Postage Meter Stamp Basics
10. What We Collect
Everybody gets mail that has these red postage meter stamps. Virtually all of the envelopes get thrown out. These days at least some get recycled. However, these stamps (and they are postage stamps) offer an interesting area for stamp collectors. The question is what should be collected? The answer to this question is simple. Whatever you want. We include some possibilities here.
The postage meter was developed to help businesses prepare mailings in an efficient manner. The need for this was recognized more than a hundred years ago and the first commercial installation occurred in the early 1900’s. However, before that time there were some experiments.
The first experiment was conducted in 1897 by Di Brazzi who placed three coin operated machines in New York post offices. The machines accepted coins and printed a meter stamp, Figure 1, on an envelope. These vending machines were removed after a few months and only two examples of the meter stamps exist today.
Similar experiments were conducted in Norway in 1900 and 1903, in New Zealand in 1904 and in the US in 1912 and 1913. The first commercial postage meter installation was accomplished in New Zealand in about 1907 and New Zealand stands as the country that has continuously used postage meters for the longest time.
The first commercial use of a postage meter in the US occurred in Pitney Bowes offices in December 1920, Figure 2, with a square indicia design. The design was so similar to the permit design of the time that the US post office required a change in the design. In January 1922 a new oval design was introduced by Pitney Bowes, Figure 3. Very soon a number of other manufacturers began to offer postage meters as well.
The postage meter itself is seldom the entire piece of equipment that is sold by the postage meter suppliers. The meter prints the stamp on the envelope and keeps track of how much postage remains and how much postage has been used.
The meter is usually attached to a mailing machine that is designed to facilitate mail preparation. The simpler units stamp and seal one envelope at a time. More complex units can print a billing statement, fold it, stuff it into an envelope, stamp and seal it and do that 10,000 times an hour. In the early days the meter had to be taken to the post office where the clerk would accept money and set the meter. Today the addition of postage to a meter is automated and generally accomplished over the phone.

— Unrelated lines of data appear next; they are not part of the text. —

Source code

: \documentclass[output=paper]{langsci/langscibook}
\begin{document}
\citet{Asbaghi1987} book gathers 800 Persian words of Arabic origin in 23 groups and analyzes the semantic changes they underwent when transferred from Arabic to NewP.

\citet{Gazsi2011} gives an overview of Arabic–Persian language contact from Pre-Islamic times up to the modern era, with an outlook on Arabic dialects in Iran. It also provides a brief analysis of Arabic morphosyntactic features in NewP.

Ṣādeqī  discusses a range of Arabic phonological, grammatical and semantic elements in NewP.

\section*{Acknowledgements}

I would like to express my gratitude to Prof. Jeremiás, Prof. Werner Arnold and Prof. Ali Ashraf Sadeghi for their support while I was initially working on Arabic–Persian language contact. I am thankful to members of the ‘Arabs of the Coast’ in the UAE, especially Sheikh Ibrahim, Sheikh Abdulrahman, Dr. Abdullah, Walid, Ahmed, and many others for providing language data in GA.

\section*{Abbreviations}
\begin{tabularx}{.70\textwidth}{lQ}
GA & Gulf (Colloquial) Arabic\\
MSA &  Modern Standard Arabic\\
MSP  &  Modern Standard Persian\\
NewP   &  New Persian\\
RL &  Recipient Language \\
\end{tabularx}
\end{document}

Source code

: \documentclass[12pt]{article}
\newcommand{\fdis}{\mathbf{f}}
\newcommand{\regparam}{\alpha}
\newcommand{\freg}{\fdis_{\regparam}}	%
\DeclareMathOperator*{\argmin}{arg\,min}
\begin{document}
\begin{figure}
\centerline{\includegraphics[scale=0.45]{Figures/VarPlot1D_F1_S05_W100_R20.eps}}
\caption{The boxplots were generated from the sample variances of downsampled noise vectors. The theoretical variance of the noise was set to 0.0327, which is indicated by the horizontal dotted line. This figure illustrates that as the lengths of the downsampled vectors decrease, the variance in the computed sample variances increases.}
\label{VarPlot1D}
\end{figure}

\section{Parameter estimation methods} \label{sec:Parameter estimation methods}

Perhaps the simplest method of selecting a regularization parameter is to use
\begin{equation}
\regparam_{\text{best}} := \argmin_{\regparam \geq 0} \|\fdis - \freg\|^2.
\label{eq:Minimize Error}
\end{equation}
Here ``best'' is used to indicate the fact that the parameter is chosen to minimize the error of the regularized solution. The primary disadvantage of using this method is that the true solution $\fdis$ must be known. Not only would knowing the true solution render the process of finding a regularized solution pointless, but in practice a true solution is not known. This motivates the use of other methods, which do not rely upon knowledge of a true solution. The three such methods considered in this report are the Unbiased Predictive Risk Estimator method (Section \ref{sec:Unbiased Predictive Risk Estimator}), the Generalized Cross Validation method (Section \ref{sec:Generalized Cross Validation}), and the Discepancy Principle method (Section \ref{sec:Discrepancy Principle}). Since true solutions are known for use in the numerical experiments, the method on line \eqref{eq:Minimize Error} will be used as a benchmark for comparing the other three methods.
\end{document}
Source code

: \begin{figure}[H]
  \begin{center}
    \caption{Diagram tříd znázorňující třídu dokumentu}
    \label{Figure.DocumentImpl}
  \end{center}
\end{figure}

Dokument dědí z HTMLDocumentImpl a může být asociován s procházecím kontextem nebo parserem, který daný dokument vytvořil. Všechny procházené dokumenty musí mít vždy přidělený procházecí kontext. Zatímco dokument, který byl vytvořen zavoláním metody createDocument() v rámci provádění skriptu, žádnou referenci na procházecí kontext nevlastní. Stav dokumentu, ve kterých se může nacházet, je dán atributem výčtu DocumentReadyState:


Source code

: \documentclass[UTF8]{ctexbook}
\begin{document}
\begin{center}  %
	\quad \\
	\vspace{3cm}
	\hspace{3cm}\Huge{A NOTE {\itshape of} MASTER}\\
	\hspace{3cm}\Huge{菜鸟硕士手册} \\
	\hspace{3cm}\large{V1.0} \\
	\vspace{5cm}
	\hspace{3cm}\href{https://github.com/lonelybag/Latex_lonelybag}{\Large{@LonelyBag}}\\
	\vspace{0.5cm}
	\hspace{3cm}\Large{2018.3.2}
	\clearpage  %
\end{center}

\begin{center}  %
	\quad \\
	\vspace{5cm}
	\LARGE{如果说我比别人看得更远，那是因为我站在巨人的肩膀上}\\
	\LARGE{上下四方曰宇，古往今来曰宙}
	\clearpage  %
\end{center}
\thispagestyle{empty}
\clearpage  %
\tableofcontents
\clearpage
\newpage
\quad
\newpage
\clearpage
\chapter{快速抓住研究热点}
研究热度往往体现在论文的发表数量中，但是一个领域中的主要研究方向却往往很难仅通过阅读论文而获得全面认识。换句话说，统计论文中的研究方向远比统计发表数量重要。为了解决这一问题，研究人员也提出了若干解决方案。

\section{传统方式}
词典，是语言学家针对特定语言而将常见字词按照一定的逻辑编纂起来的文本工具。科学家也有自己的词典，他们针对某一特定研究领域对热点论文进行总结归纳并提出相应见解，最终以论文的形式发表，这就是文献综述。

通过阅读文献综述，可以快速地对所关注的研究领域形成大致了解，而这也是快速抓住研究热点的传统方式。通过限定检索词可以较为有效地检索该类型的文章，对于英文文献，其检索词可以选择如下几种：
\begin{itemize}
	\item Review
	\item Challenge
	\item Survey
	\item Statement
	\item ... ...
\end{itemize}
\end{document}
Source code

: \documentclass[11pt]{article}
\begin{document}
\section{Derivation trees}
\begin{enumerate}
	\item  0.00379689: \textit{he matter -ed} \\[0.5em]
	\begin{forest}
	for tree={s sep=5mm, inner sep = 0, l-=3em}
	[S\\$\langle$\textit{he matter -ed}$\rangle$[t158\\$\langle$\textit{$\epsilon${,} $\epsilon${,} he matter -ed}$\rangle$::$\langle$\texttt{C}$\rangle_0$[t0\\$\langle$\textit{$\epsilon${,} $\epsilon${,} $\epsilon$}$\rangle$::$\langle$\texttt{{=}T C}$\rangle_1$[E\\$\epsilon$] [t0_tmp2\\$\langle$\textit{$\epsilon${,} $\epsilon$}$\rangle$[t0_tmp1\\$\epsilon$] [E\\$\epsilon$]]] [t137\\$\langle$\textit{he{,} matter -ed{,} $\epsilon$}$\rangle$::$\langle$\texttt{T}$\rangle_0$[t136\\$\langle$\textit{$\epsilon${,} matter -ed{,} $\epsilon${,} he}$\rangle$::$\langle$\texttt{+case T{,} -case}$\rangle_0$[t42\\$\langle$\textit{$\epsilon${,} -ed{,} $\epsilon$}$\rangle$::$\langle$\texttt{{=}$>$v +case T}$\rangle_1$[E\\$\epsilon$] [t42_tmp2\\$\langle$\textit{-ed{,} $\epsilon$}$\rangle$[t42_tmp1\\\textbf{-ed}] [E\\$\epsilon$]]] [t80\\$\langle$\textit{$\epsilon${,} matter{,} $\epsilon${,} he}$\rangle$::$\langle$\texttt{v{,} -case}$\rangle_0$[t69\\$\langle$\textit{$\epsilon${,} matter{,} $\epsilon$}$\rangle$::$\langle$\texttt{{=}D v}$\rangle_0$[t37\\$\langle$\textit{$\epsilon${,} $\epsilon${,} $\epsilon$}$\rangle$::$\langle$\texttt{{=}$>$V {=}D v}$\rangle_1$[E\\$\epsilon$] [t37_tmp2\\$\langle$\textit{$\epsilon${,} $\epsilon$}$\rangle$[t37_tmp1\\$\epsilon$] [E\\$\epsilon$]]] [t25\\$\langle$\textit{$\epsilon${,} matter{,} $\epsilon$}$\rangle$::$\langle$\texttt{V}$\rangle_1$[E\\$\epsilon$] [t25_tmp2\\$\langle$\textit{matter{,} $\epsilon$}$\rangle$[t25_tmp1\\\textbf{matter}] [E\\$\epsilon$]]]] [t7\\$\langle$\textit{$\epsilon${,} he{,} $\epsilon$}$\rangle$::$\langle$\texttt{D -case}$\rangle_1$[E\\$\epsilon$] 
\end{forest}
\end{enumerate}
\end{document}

Postal services around the world are concerned that older postage meters can be subject to tampering, thus depriving the postal service with revenues. Most countries have set up a timetable that obsoletes older meter types in favor of digital meters that can be set for postage remotely (over a telephone usually) and that print the meter stamp with a computer-like printer. The schedule for migration to the digital meter type for the US and Canada is shown in Table I.
Meter Migration Mandate Phases
Other countries have similar schedules. The meter types that are mentioned in this table will be described later. Once a meter type is obsolete the user has to obtain a digital meter to replace it. The effect is that many meters that are seen on the mail have been replaced and will never be seen again.
The early postage meters were entirely mechanical. The counters that kept track of postage were generally mechanical wheels that were advanced one notch each time the meter printed a meter stamp. There were, of course, electric motors on many units, but some were operated by a hand crank of some sort. Some mechanical models eventually had digital displays but they were largely mechanical in nature. The postage was accounted for mechanically, the meter stamp was printed using a die and the postage was printed with mechanical numbers. Figures 1-6 show examples of meter stamps printed from mechanical meters.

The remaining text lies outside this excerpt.